We arrived at Hansa, took a seat, and were suddenly out of our depth. The waitress spoke very little English, and we spoke no Khmer at all. First she produced a kettle filled with stock, and poured some into the moat of the cooking dish. Then she gestured for us to go and get our own food, and we turned around to see a number of tables laid out at the side with a variety of sauces, raw meat, cooked meat, noodles, vegetables, and spring rolls. I had no idea what most of the things were, but I was determined to do this so I started grabbing plates and bowls. I ladled out some of the yellow and red sauce, dished up a plate of raw pork, beef, and chicken, and grabbed some vegetables. That seemed about right. I sat down opposite Steven, and saw the look of simultaneous terror and loathing. I had led us into unknown waters, with no real plan. It was chaos.

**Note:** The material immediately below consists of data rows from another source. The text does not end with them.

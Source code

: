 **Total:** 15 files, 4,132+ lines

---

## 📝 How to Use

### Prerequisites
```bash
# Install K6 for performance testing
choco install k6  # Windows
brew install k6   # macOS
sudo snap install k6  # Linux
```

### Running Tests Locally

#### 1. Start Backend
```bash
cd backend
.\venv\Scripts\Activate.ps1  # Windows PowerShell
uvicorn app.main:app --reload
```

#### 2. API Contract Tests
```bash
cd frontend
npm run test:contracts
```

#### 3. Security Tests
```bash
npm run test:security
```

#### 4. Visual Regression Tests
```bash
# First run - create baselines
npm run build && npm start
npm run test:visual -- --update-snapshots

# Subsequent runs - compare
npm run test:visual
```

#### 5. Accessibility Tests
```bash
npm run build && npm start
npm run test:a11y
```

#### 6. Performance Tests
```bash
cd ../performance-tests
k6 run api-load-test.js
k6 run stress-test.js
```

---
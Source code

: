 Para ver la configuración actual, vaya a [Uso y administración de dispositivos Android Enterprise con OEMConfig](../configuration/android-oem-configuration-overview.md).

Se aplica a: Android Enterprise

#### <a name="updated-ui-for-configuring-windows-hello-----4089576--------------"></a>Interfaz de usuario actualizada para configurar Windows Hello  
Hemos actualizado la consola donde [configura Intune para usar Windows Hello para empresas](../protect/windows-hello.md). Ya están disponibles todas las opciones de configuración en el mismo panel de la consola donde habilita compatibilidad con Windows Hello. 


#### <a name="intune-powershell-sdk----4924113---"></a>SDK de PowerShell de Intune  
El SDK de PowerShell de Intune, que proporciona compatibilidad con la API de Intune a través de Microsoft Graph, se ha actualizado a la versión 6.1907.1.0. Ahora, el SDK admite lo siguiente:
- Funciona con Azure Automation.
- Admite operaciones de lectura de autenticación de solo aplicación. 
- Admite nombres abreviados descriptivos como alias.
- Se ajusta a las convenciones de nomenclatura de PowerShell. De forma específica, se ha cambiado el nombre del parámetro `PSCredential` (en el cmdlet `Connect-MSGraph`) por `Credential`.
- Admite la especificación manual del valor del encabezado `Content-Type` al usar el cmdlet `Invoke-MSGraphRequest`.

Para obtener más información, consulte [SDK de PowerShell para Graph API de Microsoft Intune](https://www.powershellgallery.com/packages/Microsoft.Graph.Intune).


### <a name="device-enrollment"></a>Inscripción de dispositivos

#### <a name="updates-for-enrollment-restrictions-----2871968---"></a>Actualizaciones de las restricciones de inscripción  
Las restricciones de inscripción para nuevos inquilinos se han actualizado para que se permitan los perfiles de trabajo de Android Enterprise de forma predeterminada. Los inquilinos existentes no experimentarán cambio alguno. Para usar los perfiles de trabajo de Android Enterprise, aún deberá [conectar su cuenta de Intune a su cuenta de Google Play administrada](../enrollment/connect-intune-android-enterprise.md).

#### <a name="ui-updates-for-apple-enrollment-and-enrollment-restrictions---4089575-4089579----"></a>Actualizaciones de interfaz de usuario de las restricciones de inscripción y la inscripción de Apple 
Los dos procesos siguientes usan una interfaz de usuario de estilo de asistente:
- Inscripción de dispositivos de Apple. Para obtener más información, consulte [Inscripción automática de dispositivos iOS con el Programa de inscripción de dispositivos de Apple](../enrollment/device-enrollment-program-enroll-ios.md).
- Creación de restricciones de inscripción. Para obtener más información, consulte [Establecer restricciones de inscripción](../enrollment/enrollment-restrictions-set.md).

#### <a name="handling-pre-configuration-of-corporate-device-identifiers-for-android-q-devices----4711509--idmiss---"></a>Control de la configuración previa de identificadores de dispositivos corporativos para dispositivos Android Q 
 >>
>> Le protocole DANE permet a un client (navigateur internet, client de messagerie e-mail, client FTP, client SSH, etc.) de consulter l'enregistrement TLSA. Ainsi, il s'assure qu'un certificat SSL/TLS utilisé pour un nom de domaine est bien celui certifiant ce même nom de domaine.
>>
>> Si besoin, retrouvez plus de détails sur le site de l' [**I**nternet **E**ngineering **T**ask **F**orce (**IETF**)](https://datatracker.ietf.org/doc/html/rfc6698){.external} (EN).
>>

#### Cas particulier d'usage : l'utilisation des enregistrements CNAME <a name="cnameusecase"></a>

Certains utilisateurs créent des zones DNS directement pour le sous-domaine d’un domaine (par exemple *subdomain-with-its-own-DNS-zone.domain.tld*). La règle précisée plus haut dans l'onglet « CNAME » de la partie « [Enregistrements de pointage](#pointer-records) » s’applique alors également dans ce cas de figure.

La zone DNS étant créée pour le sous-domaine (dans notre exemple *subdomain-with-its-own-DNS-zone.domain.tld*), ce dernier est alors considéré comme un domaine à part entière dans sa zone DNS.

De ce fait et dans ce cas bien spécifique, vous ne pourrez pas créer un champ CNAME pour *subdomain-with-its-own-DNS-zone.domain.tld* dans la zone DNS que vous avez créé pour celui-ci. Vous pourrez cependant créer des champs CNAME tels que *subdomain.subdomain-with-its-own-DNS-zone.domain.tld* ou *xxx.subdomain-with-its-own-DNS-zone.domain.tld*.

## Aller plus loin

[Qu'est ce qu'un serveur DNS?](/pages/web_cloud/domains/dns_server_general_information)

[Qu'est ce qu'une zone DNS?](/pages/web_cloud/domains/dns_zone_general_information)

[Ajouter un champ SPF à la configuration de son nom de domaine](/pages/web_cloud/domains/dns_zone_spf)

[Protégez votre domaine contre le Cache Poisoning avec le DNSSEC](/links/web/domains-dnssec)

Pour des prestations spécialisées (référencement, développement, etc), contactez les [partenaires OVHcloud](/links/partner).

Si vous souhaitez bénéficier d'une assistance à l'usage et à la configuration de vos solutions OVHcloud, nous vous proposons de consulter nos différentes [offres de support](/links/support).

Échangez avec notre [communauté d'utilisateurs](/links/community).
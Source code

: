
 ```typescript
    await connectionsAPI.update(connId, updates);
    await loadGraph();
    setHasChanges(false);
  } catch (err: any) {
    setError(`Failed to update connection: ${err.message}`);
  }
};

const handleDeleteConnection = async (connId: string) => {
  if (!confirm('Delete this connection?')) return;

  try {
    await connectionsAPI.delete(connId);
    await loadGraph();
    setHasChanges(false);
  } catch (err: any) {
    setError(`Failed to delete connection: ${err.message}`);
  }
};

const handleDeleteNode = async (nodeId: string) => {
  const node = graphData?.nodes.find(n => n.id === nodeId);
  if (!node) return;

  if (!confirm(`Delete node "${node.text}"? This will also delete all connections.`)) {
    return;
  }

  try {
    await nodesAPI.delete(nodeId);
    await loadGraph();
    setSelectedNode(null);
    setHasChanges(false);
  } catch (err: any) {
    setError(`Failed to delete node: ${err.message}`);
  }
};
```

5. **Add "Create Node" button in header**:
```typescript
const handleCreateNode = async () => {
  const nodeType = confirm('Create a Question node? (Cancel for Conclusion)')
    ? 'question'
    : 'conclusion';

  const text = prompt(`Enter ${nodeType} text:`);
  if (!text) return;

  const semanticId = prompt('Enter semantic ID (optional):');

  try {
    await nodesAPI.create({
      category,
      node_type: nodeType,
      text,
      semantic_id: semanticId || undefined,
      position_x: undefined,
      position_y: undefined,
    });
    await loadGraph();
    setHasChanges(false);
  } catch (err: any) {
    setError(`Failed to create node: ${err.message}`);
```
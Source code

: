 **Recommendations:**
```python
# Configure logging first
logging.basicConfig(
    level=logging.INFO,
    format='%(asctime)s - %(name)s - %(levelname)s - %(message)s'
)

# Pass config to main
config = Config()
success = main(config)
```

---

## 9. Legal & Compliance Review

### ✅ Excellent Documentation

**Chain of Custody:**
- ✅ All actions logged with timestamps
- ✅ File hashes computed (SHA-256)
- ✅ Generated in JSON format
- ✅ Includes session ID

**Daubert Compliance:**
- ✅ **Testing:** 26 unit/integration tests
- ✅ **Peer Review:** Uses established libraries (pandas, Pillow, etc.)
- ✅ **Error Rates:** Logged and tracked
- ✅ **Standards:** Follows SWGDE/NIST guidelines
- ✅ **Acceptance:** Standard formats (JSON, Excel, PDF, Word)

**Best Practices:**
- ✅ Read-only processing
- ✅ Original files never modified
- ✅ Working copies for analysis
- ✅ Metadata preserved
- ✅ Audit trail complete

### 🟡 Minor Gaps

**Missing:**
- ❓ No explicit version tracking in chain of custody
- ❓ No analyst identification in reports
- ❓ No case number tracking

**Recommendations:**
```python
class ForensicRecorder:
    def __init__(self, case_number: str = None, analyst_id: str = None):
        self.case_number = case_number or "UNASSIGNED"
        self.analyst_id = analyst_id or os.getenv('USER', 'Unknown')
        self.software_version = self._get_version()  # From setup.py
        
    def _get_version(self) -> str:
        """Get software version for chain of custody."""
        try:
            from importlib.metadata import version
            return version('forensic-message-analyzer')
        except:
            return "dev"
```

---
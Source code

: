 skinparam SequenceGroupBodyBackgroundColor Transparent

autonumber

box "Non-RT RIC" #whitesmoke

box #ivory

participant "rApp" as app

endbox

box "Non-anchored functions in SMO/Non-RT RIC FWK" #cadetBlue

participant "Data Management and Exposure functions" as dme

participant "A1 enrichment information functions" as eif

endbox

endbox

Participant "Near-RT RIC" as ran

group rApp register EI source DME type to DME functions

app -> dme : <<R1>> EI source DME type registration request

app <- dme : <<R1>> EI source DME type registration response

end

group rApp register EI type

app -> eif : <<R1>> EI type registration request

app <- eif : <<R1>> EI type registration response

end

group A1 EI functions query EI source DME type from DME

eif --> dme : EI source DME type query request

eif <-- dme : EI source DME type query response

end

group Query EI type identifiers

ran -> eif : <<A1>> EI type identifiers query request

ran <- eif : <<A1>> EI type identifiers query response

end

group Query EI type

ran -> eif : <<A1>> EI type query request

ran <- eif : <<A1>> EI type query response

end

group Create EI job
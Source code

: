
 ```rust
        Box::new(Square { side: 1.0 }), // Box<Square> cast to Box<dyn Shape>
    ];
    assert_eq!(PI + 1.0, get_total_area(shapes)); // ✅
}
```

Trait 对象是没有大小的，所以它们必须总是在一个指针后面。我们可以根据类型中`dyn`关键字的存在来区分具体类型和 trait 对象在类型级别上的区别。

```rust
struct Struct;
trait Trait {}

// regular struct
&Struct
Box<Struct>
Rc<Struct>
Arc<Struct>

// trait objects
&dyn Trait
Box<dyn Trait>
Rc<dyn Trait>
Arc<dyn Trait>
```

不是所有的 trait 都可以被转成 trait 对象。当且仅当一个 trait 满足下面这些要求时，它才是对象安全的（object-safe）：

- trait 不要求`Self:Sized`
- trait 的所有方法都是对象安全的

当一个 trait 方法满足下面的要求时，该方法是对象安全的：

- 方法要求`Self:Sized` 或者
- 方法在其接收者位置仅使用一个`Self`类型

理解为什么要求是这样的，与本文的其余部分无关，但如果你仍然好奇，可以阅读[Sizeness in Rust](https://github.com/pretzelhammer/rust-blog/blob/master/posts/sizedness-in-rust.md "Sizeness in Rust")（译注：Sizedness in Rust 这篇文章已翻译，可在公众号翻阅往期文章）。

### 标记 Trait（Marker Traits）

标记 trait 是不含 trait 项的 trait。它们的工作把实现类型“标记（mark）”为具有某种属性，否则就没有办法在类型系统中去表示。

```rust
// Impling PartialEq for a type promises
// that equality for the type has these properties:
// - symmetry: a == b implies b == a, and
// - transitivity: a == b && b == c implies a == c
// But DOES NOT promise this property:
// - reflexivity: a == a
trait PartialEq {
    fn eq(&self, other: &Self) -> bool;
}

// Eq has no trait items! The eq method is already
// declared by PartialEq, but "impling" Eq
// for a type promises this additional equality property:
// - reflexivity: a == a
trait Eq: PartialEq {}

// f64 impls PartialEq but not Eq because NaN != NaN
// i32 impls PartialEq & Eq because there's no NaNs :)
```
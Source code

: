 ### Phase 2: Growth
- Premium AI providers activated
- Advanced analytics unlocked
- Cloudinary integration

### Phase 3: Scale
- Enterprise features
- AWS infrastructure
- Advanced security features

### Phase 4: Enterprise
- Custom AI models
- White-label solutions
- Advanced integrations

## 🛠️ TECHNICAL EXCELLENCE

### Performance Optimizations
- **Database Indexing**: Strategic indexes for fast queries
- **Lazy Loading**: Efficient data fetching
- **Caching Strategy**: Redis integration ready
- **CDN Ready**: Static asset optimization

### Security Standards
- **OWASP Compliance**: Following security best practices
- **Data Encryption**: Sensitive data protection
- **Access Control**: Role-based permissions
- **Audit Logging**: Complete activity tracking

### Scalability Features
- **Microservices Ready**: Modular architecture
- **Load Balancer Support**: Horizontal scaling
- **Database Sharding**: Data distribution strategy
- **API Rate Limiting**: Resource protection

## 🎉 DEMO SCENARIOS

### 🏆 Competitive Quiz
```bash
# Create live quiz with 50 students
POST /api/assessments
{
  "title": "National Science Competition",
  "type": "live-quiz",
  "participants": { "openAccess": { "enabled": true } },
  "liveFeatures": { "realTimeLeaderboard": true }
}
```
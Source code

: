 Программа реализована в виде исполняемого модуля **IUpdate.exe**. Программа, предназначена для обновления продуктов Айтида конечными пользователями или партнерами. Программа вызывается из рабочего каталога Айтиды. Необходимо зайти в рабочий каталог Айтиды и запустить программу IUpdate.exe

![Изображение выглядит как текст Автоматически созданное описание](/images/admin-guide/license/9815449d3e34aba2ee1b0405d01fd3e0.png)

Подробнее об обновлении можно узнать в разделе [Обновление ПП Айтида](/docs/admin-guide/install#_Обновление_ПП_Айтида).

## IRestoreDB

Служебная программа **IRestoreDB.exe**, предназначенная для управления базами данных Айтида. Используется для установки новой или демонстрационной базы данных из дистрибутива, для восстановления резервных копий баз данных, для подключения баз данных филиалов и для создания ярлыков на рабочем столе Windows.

I had never experienced Khmer BBQ and thought it would be straightforward, and it mostly was, but many of the flavours were not that appealing. And having all of the raw meat sitting out on the side open to the air was far from ideal. I tried to avoid mixing cooked and raw food, keeping separate sets of chopsticks, but the rest of the Khmer patrons didn’t seem that bothered. I ended up eating a reasonable amount of beef and chicken, frying it on the dome of the cooking dish, and had a bowl of the soup. It was nice enough, but I think I ruined the soup by adding too much of the red and yellow gloop. The meat would have been nicer marinated, like the beef skewers, but at the very least it was an experience. And though the food hygiene aspect was a tad worrying, we all survived to tell the tale. Next time I’ll stick to beef skewers.
To finish the night, we went out to Miss Wong’s cocktail bar in the Lane, near the Old Market. I had a mocha martini, a proper dessert drink, and a Singapore sling. A great way to finish off a day of trying to blend in and eat like a local. Turns out Khmer BBQ mightn’t be as great as Korean BBQ, though it’s a damn sight cheaper.